■ GOAL OF THE EXERCISE: Only the lines holding the word "github" are wanted; copy each of them from the listing.

----- TASK DATA

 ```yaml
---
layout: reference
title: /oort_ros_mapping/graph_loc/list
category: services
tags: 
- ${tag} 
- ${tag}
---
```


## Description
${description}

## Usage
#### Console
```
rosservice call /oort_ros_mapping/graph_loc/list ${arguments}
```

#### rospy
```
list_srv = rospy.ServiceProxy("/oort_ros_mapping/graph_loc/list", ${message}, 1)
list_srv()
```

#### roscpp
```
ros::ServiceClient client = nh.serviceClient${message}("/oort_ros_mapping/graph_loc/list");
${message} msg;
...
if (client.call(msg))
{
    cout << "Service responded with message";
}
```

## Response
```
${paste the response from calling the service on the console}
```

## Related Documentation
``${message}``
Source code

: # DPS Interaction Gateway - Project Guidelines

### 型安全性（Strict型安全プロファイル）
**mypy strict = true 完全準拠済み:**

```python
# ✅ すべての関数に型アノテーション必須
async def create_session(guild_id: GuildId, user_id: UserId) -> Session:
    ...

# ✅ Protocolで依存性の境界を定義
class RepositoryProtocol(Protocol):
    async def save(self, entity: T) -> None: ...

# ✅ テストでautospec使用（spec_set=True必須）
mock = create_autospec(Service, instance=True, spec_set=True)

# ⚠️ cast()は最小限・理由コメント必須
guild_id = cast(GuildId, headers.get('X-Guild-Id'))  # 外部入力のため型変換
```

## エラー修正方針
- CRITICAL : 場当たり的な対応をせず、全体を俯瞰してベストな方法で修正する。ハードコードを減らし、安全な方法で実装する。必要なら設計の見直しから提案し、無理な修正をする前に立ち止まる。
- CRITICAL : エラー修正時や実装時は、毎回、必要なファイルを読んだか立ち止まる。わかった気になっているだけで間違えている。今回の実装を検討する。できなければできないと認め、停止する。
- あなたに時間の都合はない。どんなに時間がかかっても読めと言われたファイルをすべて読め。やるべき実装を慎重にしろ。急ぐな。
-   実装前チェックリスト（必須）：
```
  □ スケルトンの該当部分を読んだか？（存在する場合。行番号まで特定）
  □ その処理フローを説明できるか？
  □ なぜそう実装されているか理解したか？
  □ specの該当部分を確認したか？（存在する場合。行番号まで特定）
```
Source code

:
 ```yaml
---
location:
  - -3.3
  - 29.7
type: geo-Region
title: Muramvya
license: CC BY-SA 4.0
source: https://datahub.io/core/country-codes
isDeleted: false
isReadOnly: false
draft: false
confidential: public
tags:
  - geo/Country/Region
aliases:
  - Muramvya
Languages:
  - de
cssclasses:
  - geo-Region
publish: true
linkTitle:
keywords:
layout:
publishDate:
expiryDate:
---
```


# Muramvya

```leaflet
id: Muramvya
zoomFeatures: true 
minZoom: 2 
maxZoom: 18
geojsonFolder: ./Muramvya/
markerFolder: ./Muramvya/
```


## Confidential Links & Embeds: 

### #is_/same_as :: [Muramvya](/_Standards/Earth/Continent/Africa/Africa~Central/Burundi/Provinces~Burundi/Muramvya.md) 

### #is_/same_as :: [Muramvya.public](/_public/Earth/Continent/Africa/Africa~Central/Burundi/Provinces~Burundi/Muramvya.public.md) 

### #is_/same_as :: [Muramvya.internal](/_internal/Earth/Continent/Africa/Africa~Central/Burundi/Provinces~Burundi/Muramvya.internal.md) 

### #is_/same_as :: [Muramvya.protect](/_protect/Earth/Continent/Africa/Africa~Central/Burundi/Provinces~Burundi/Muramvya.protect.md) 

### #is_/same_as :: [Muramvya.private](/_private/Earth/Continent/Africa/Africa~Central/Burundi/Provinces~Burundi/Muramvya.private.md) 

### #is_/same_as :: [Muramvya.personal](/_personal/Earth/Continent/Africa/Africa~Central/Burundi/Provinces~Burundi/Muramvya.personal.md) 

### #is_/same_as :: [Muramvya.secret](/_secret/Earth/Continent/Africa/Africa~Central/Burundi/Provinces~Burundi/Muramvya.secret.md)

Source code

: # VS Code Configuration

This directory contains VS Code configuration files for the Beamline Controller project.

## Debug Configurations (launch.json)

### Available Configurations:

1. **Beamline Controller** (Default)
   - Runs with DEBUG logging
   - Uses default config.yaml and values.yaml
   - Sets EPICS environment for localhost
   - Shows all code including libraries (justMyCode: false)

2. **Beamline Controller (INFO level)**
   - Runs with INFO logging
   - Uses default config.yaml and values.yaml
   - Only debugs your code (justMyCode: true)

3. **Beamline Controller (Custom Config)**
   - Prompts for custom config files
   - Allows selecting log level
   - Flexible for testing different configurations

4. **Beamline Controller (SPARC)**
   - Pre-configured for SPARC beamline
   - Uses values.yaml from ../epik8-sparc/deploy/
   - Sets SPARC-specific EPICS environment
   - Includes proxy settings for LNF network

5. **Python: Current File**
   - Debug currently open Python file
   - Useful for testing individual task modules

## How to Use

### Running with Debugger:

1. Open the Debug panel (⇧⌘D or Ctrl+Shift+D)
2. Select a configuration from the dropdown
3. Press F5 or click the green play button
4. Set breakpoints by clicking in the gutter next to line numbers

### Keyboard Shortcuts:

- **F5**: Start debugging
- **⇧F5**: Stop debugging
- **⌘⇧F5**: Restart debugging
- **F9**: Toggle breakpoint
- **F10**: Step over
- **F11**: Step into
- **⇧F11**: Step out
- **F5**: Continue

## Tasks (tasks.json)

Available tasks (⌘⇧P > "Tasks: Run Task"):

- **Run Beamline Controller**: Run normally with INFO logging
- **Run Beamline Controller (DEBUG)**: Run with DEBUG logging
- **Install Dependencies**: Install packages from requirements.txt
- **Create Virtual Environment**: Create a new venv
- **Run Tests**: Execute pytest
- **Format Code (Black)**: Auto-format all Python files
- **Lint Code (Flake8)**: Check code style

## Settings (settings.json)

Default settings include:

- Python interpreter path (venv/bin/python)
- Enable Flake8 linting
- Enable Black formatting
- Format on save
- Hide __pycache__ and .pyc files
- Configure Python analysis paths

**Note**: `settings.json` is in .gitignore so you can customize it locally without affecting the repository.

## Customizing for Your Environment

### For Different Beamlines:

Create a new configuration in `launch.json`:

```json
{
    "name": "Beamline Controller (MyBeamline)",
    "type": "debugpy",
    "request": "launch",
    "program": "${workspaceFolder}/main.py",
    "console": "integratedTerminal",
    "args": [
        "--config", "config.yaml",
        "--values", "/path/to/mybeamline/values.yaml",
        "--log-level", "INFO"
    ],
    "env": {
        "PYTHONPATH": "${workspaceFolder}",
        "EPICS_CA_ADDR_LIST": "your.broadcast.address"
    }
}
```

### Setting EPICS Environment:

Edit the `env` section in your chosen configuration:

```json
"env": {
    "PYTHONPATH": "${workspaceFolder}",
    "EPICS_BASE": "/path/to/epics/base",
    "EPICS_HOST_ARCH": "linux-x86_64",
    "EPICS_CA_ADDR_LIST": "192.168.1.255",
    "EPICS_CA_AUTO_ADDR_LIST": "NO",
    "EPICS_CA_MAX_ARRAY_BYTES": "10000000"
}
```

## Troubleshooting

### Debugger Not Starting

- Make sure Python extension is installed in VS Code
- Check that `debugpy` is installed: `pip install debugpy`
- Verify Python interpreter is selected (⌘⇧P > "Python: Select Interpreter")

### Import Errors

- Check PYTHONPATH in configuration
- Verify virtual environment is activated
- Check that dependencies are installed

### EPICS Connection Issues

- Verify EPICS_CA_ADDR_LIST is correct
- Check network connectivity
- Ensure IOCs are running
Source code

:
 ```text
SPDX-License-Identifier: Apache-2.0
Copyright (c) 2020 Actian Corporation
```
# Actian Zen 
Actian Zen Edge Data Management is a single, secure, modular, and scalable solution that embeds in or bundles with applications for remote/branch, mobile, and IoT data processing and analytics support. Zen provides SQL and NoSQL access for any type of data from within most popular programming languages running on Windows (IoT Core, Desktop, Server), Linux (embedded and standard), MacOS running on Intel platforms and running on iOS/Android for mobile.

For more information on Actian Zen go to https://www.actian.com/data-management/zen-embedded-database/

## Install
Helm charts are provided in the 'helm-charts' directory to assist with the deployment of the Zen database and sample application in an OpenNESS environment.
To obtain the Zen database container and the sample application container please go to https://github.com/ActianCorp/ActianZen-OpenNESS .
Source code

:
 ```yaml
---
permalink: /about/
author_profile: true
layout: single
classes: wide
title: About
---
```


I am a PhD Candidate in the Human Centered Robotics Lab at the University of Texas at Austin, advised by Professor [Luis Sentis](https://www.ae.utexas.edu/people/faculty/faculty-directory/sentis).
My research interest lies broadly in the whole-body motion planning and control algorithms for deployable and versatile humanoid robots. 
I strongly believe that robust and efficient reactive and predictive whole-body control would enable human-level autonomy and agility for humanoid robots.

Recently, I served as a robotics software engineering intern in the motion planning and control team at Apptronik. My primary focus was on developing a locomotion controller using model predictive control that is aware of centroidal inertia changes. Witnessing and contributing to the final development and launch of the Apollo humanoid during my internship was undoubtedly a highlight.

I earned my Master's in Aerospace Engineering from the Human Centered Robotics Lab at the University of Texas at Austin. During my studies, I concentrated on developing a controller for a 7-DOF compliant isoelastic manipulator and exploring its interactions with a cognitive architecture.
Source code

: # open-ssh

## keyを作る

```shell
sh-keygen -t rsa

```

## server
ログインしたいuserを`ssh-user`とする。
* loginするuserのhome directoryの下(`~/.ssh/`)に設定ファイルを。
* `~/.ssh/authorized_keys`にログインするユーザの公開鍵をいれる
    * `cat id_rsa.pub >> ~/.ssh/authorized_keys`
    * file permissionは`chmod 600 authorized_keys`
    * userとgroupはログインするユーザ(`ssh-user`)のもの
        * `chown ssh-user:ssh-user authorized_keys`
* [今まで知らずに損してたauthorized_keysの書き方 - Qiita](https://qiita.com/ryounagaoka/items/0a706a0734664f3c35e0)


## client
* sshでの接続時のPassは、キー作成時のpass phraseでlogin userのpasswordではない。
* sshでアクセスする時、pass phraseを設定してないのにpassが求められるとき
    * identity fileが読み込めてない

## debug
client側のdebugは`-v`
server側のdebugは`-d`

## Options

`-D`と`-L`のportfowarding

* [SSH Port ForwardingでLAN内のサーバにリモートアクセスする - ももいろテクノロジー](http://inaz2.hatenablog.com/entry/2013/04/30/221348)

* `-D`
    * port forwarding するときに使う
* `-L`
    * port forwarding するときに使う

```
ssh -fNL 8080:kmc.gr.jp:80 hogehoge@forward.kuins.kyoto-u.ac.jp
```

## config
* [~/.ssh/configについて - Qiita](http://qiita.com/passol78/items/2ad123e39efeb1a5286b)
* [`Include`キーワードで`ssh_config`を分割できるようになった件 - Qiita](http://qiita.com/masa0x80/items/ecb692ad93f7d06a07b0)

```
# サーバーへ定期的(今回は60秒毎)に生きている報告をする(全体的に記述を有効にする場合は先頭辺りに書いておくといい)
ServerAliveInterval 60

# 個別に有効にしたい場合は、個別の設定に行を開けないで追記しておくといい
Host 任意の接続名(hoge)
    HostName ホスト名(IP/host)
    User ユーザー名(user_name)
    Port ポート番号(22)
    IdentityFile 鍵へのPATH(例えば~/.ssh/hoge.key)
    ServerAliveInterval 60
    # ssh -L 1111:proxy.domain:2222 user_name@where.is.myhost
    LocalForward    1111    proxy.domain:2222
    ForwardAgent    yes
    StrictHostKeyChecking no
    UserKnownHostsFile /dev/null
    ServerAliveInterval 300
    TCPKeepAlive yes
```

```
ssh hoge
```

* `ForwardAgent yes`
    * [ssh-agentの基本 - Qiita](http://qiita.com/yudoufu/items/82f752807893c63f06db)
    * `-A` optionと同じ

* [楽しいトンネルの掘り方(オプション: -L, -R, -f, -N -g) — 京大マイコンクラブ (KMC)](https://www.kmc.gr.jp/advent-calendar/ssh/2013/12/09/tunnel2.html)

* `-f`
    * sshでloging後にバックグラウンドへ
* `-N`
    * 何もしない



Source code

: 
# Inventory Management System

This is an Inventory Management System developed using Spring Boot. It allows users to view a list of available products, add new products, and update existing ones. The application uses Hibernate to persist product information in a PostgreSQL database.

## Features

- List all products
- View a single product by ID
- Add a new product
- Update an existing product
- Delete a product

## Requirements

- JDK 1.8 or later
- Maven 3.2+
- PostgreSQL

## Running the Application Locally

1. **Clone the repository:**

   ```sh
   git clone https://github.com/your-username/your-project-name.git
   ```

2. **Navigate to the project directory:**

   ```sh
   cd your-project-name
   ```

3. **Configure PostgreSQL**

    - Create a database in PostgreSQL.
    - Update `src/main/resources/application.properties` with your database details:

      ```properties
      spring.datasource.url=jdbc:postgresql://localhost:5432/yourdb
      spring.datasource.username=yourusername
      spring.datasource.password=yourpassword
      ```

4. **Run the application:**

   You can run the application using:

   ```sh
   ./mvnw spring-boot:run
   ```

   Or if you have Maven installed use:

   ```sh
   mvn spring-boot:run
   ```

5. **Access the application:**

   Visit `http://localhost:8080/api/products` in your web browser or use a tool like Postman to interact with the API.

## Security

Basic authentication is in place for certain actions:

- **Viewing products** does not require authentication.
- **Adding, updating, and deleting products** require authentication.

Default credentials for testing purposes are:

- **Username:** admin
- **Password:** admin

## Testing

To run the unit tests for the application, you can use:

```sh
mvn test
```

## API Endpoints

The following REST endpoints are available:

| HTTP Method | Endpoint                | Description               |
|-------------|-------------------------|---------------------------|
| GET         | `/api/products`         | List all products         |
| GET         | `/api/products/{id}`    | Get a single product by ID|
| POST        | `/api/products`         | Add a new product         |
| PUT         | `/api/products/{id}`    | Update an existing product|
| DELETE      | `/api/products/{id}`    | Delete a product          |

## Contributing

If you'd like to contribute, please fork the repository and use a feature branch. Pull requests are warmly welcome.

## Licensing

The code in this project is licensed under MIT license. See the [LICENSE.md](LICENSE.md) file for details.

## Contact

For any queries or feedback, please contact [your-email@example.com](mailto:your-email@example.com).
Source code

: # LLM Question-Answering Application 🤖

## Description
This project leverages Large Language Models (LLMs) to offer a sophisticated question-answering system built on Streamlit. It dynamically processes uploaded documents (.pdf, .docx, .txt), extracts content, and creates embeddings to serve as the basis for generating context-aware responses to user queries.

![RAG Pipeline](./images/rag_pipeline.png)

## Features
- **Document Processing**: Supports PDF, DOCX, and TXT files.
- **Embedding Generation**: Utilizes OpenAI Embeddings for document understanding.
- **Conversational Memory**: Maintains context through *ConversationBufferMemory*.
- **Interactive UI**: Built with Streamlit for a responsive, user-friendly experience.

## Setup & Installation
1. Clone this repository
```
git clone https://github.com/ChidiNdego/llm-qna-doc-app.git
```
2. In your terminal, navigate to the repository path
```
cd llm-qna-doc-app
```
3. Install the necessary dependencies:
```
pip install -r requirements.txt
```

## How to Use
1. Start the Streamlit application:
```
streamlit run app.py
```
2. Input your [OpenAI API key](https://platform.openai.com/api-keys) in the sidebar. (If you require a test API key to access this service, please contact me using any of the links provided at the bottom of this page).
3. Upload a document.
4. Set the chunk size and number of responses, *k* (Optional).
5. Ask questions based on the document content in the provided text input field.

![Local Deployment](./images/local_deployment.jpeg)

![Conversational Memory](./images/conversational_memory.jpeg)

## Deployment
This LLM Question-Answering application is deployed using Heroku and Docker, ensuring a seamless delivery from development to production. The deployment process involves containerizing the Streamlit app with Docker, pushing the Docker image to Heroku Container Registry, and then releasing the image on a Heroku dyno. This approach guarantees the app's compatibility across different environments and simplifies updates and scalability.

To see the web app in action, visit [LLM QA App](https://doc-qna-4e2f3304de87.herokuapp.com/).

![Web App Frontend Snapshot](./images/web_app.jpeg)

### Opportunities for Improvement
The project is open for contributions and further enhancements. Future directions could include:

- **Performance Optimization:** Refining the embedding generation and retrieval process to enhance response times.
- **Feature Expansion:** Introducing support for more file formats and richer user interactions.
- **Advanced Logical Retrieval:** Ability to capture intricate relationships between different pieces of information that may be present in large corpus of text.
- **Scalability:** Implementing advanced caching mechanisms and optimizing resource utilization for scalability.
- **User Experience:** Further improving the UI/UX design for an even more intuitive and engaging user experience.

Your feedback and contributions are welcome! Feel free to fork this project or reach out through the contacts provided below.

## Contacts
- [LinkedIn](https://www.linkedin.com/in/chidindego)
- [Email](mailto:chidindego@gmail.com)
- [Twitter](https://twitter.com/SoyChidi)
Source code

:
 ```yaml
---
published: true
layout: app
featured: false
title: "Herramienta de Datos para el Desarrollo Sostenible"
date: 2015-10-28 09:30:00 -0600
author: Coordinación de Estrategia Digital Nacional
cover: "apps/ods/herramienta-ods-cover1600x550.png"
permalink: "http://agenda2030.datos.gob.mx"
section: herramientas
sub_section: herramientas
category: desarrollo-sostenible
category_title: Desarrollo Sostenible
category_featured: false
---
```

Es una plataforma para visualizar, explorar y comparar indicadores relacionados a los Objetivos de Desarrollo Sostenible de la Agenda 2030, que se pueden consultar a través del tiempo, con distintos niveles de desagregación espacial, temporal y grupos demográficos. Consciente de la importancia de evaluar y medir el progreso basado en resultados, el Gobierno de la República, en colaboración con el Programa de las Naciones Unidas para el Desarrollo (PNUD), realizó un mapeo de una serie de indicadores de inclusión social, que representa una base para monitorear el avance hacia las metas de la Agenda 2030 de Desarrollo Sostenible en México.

----------

■ THE COMPLETED TASK:
To obtain the Zen database container and the sample application container please go to https://github.com/ActianCorp/ActianZen-OpenNESS .
   git clone https://github.com/your-username/your-project-name.git
git clone https://github.com/ChidiNdego/llm-qna-doc-app.git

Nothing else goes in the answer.